Juanjo Pérez, Secretario de la ETSI Industriales
Verán ustedes. Como un mes de vacaciones al año se me queda muy corto, hace años cogí el vicio de irme en solitario a destinos cuanto más remotos mejor. Así, a base de llenar de experiencias las horas, cada semana de viaje acumula un mes de vivencias. Pero, déjenme que les cuente. Desde el principio…
Este año tocaba Nepal. No quiero aburrirles con datos estadísticos, pero créanme si les digo que paupérrimo se queda corto. Katmandú, su capital, es un hervidero de vehículos que circulan a golpe de claxon en unas calles pobremente asfaltadas y con total ausencia de semáforos. Los, llamémosles, servicios públicos de transporte consisten en furgonetas privadas cargadas hasta los techos – a veces literalmente– de quien se lo puede costear. Los cortes de fluido eléctrico son diarios especialmente en invierno, cuando las reservas de agua no les dan para generar energía suficiente aunque, por suerte, los hoteles y zonas más turísticas disponen de generadores. Sin embargo, quizá por el hinduismo o por su cultura, los nepalís resultan ser un pueblo extraordinariamente amable. Si alguna vez visitan Nepal, no olviden saludar y despedirse como hacen ellos, juntando las palmas de las manos a la altura del pecho diciendo “namaste”. Significa “te reverencio a ti”. Como ven, podría tirarme varios megabites hablando de Nepal, sus gentes y sus costumbres, pero siendo que éste no es un blog de viajeros y que mi rol es el académico, toca ahora enlazar con el asunto que les quería contar.

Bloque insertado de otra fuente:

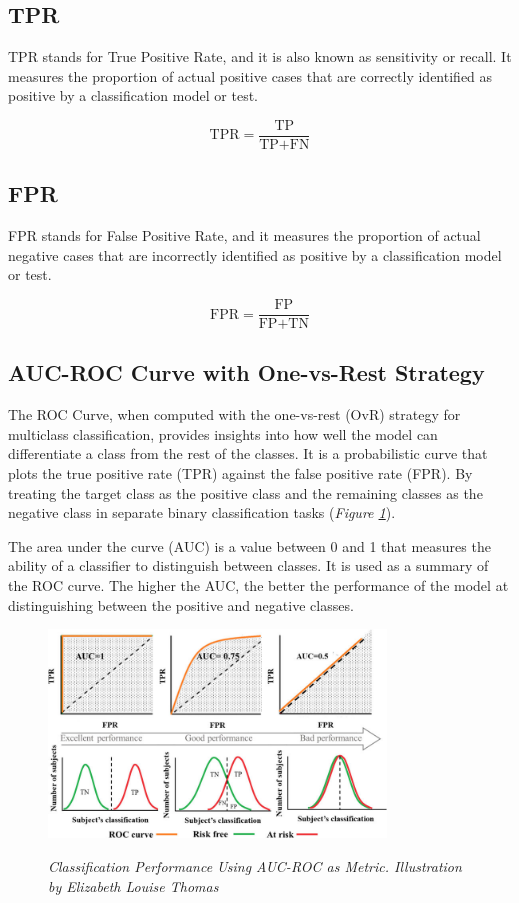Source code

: \subsection{TPR}

TPR stands for True Positive Rate, and it is also known as sensitivity or
recall. It measures the proportion of actual positive cases that are correctly
identified as positive by a classification model or test.

\[
  \text{TPR} = \frac{\text{TP}}{\text{TP} + \text{FN}}
\]

\subsection{FPR}

FPR stands for False Positive Rate, and it measures the proportion of actual
negative cases that are incorrectly identified as positive by a classification
model or test.

\[ \text{FPR} = \frac{\text{FP}}{\text{FP} + \text{TN}} \]

\subsection{AUC-ROC Curve with One-vs-Rest Strategy}

The ROC Curve, when computed with the one-vs-rest (OvR) strategy for multiclass
classification, provides insights into how well the model can differentiate a
class from the rest of the classes. It is a probabilistic curve that plots the
true positive rate (TPR) against the false positive rate (FPR). By treating the
target class as the positive class and the remaining classes as the negative
class in separate binary classification tasks (\textit{Figure
\ref{fig:auc-roc}}). \newline

The area under the curve (AUC) is a value between 0 and 1 that measures the
ability of a classifier to distinguish between classes. It is used as a summary
of the ROC curve. The higher the AUC, the better the performance of the model
at distinguishing between the positive and negative classes.

\newpage

\begin{figure}[H]
  \centering
  \includegraphics[width=0.8\textwidth]{imatges/preliminaries/auc.png}
  \caption[Classification Performance Using AUC-ROC as Metric]{\textit{Classification Performance Using AUC-ROC as Metric. Illustration by Elizabeth Louise Thomas}}
  {\label{fig:auc-roc}}
\end{figure}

Entre los muchos lugares que visitamos se encuentra Panauti, un pueblecito al sur de Katmandú por cuyos rincones anduvimos merodeando y entre sus lugares nos encontramos con la “Shree Punya Secondary School”: una escuela de secundaria de un pueblecito al sur de la capital de un paupérrimo país. Dado que varios del grupo éramos profesores, nuestro guía consiguió permiso para visitarlo. Como se imaginarán, la escuela hacía juego con el país: aulas pequeñísimas con paredes de ladrillo sin lucir e iluminadas solo con la luz del día, atiborradas de mesas de madera y bancos sin respaldo y, como muestra de lujo, una pizarra tamaño DIN A3. El profesor, vestido inmaculadamente de blanco, nos recibió con un inmenso “namaste” y autorizó a los niños, todos ellos uniformados, a abandonar los deberes que estaban haciendo para saludarnos. Créanme si les digo que fue un momento mágico. Recuerdo que me dirigí en mi inglés non-advanced a uno de los niños para decirle que venía de España y, mientras preparaba mi respuesta con la localización geográfica de nuestra península, me contestó con un “oh, my favourite football team plays there: the Barça”. Le sonreí al mocoso, claro, qué iba a hacer si no.
Terminó el viaje, terminó el verano y el mes de septiembre me trajo la vuelta a las aulas. A veces tengo la sensación ser una mezcla de Bill Murray en “Atrapado en el tiempo” y de Robin Williams en “el club de los poetas muertos”, pero de esto ya hablaré en otro post. El caso es que no sé decir si fue durante la primera o durante la segunda clase, pero el recuerdo de aquél día en Panauti me detuvo. Dejé de hablar, dejé la tiza, me senté sobre la mesa y me quedé mirando a los alumnos. Unos, los pocos, dejaron de tomar apuntes, mientras que los otros siguieron hablando entre ellos, escribiendo en sus teléfonos móviles o mirando en las pantallas de tus tablets lo que estuvieran mirando. Y entonces pensé que nuestros alumnos tienen a su alcance el Conocimiento, con mayúscula, impartido en una universidad con aulas perfectamente dotadas, climatizadas, con medios multimedia y un señor sobre una tarima que, mejor o peor, les intenta transmitir todo lo que él sabe de la mejor manera que él sabe. Se matriculan voluntariamente, pagan por ello. ¡Y lo desaprovechan! Resulta tan estúpido como ir al cine a ver una película de estreno y ponerse a oír música con auriculares y a whatsappear con los amigotes. Recuerdo a un estudiante brillante cuya clave del éxito era que al terminar bachillerato decidió no seguir estudiando, por lo que estuvo trabajando unos años en un taller de motos. Allí descubrió que quería aprender más, y quiso aprender. Y entonces triunfó. Por supuesto, aquél día mi clase sobre física de semiconductores terminó ahí, dejando la tiza sobre la mesa, y el tiempo que me quedó lo dediqué a mostrarles a mis alumnos fotos de Panauti, de la “Shree Punya Secondary School”, de Nepal y de sus gentes. Y, por supuesto, les transmití todos estos pensamientos. Y la siguiente clase la tuve llena de alumnos que, esta vez sí, querían aprender.